Your correspondent (Shambolic service, January 8) says that both the late delivery of new trains and driver training could have been planned for.

Those of us with previous experience of new train introduction regarded the timescales as heroic. But train operators are under pressure at bid time to make such heroic predictions in their bids if they are to win.

The process, and Department for Transport Ministers, do not welcome caution, whatever the latter may suggest to the contrary.

Drivers have to be trained on the new trains, driving the routes they will drive. The trains must be empty (them’s the rules). It takes drivers away from normal duties.

It was always going to be heroic but with trains delivered late, niggling faults, infrastructure problems that lie with Network Rail, it becomes nigh on impossible.

What it does flag is the industry must review how it trains its drivers on new trains – greater use of simulators would seem to make more sense, but ultimately the driver must drive the new train on the route she or he will operate.

Turning to the reports of money to be spent at Malton Station. This is good news but, if your report is correct, frankly not the good news that Cllr Duncan suggests.

The station already meets minimum standards – this work just extends the length of platform that is at the “correct” height and distance from the train.

But it makes not one jot of difference for travellers with access issues: it is policy on the UK rail network that we do not have level boarding (it would take several paragraphs to explain why) so nothing changes unless you really wanted to board the vehicle nearest Scarborough in either direction of travel.

Cllr Di Keal is correct that reinstatement of the second platform would be more useful, particularly if we ever get the hourly Northern York to Scarborough service.

But the way the industry is structured that is a matter for Network Rail and the changes to track layouts, the fully accessible bridges with lifts that would be required, would cost a very great deal more than the £300,000 that TPE are spending.

When we looked at this some years ago, it simply did not make any financial sense and even with an hourly Northern service I suspect it is at best pretty marginal. And with Northern’s future looking pretty shaky I will not be booking a Northern only ticket from Malton to York any time soon.

Jerry Swift, retired from Network Rail

Why do you do it?

WHY do people drop litter?

Why do people buy a plastic/paper cup of coffee in town and when they have finished it, just chuck it out of the window as they drive along?

I would really like to know.

As part of a litter picking team in Helmsley we have picked up over 123 bags (Ryedale District Council large sacks) of rubbish, just in the last six months, including bottles, plastic and glass and cans, which could be recycled. We all know the rubbish we witness everywhere.

Are you one of those who does it? Please tell me your “thinking”.

Anne Stewart, Helmsley

We’ve been warned

AT a hustings in Husthwaite on December 3, Kevin Hollinrake MP refused to promise to vote against the UK leaving the EU without a trade deal at the end of the transition period.

This is after spending several minutes explaining how important such a deal would be for the local and national economy.

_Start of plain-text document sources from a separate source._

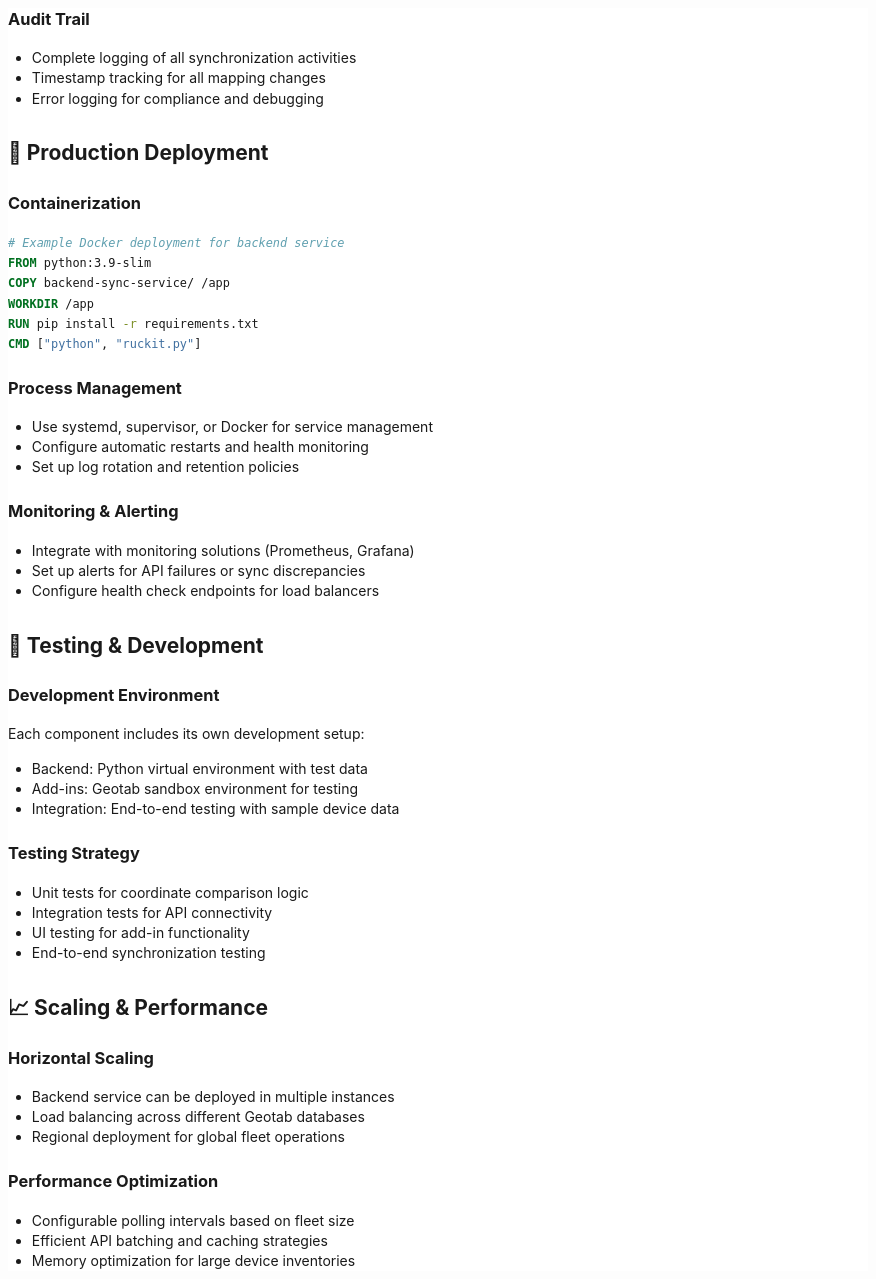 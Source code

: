 ### Audit Trail
- Complete logging of all synchronization activities
- Timestamp tracking for all mapping changes
- Error logging for compliance and debugging

## 🚀 Production Deployment

### Containerization
```dockerfile
# Example Docker deployment for backend service
FROM python:3.9-slim
COPY backend-sync-service/ /app
WORKDIR /app
RUN pip install -r requirements.txt
CMD ["python", "ruckit.py"]
```

### Process Management
- Use systemd, supervisor, or Docker for service management
- Configure automatic restarts and health monitoring
- Set up log rotation and retention policies

### Monitoring & Alerting
- Integrate with monitoring solutions (Prometheus, Grafana)
- Set up alerts for API failures or sync discrepancies
- Configure health check endpoints for load balancers

## 🧪 Testing & Development

### Development Environment
Each component includes its own development setup:
- Backend: Python virtual environment with test data
- Add-ins: Geotab sandbox environment for testing
- Integration: End-to-end testing with sample device data

### Testing Strategy
- Unit tests for coordinate comparison logic
- Integration tests for API connectivity
- UI testing for add-in functionality
- End-to-end synchronization testing

## 📈 Scaling & Performance

### Horizontal Scaling
- Backend service can be deployed in multiple instances
- Load balancing across different Geotab databases
- Regional deployment for global fleet operations

### Performance Optimization
- Configurable polling intervals based on fleet size
- Efficient API batching and caching strategies
- Memory optimization for large device inventories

He also said only “one or two” members of his party did not want a trade deal which seems barely credible as all the European Research Group MPs are openly supporting leaving without one, while many moderating voices such as Philip Hammond have been pushed out of a Tory Party which is now hell-bent on deregulation.

By refusing to draw a line in the sand on this issue, Kevin is leaving himself wriggle room so he can once again put party and personal ambition before constituency.

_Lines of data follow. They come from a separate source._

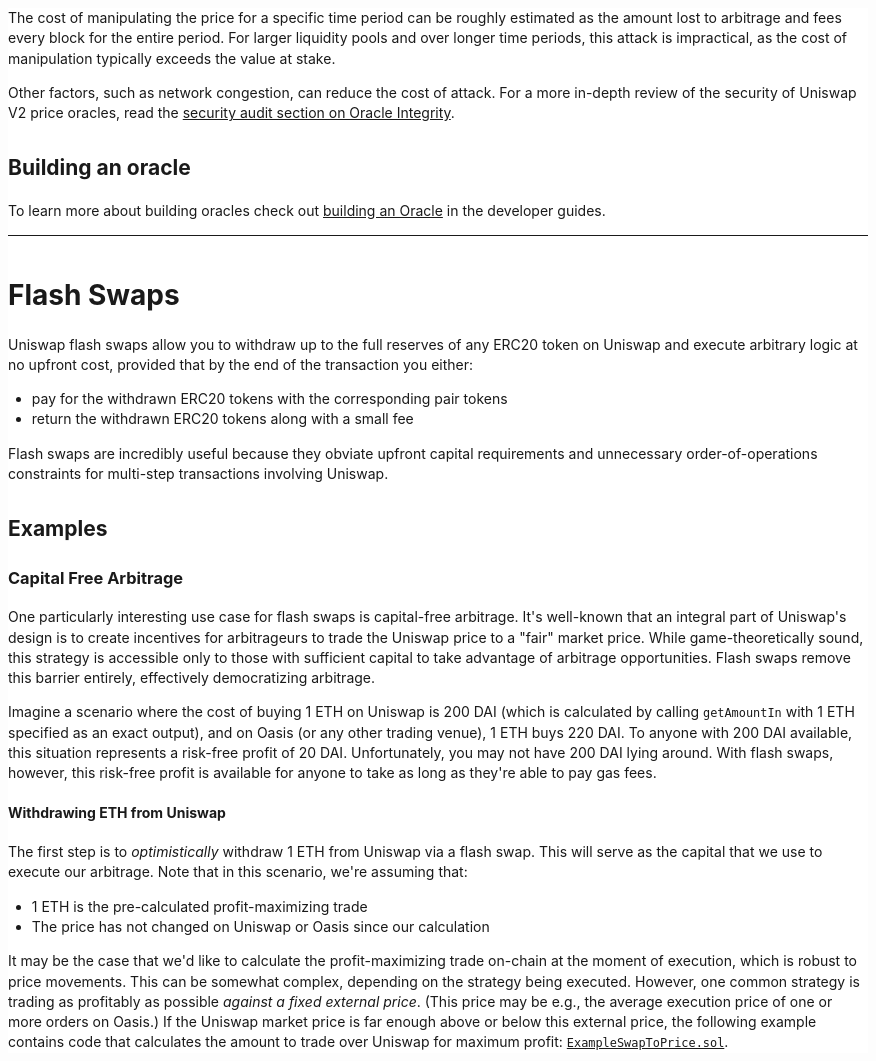 The cost of manipulating the price for a specific time period can be roughly estimated as the amount lost to arbitrage and fees every block for the entire period. For larger liquidity pools and over longer time periods, this attack is impractical, as the cost of manipulation typically exceeds the value at stake.

Other factors, such as network congestion, can reduce the cost of attack. For a more in-depth review of the security of Uniswap V2 price oracles, read the [security audit section on Oracle Integrity](https://uniswap.org/audit.html#org87c8b91).

## Building an oracle

To learn more about building oracles check out [building an Oracle](../old\_docusaurus/docs/guides/smart-contract-integration/building-an-oracle/) in the developer guides.

---

# Flash Swaps

Uniswap flash swaps allow you to withdraw up to the full reserves of any ERC20 token on Uniswap and execute arbitrary logic at no upfront cost, provided that by the end of the transaction you either:

* pay for the withdrawn ERC20 tokens with the corresponding pair tokens
* return the withdrawn ERC20 tokens along with a small fee

Flash swaps are incredibly useful because they obviate upfront capital requirements and unnecessary order-of-operations constraints for multi-step transactions involving Uniswap.

## Examples

### Capital Free Arbitrage

One particularly interesting use case for flash swaps is capital-free arbitrage. It's well-known that an integral part of Uniswap's design is to create incentives for arbitrageurs to trade the Uniswap price to a "fair" market price. While game-theoretically sound, this strategy is accessible only to those with sufficient capital to take advantage of arbitrage opportunities. Flash swaps remove this barrier entirely, effectively democratizing arbitrage.

Imagine a scenario where the cost of buying 1 ETH on Uniswap is 200 DAI (which is calculated by calling `getAmountIn` with 1 ETH specified as an exact output), and on Oasis (or any other trading venue), 1 ETH buys 220 DAI. To anyone with 200 DAI available, this situation represents a risk-free profit of 20 DAI. Unfortunately, you may not have 200 DAI lying around. With flash swaps, however, this risk-free profit is available for anyone to take as long as they're able to pay gas fees.

#### Withdrawing ETH from Uniswap

The first step is to _optimistically_ withdraw 1 ETH from Uniswap via a flash swap. This will serve as the capital that we use to execute our arbitrage. Note that in this scenario, we're assuming that:

* 1 ETH is the pre-calculated profit-maximizing trade
* The price has not changed on Uniswap or Oasis since our calculation

It may be the case that we'd like to calculate the profit-maximizing trade on-chain at the moment of execution, which is robust to price movements. This can be somewhat complex, depending on the strategy being executed. However, one common strategy is trading as profitably as possible _against a fixed external price_. (This price may be e.g., the average execution price of one or more orders on Oasis.) If the Uniswap market price is far enough above or below this external price, the following example contains code that calculates the amount to trade over Uniswap for maximum profit: [`ExampleSwapToPrice.sol`](https://github.com/Uniswap/uniswap-v2-periphery/blob/master/contracts/examples/ExampleSwapToPrice.sol).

No doubt at the end of this year the EU will be blamed for the lack of an acceptable deal and Kevin will explain that in the interests of certainty, democracy, stability, etc, etc, we have to leave without one.

No doubt public money will be used to try to minimise the short-term effects.

But no stock-piling will avoid the harsh realities of tariffs and non-tariff barriers to our biggest market and severe damage to local businesses, especially farmers, will impact all in this constituency. We have been warned.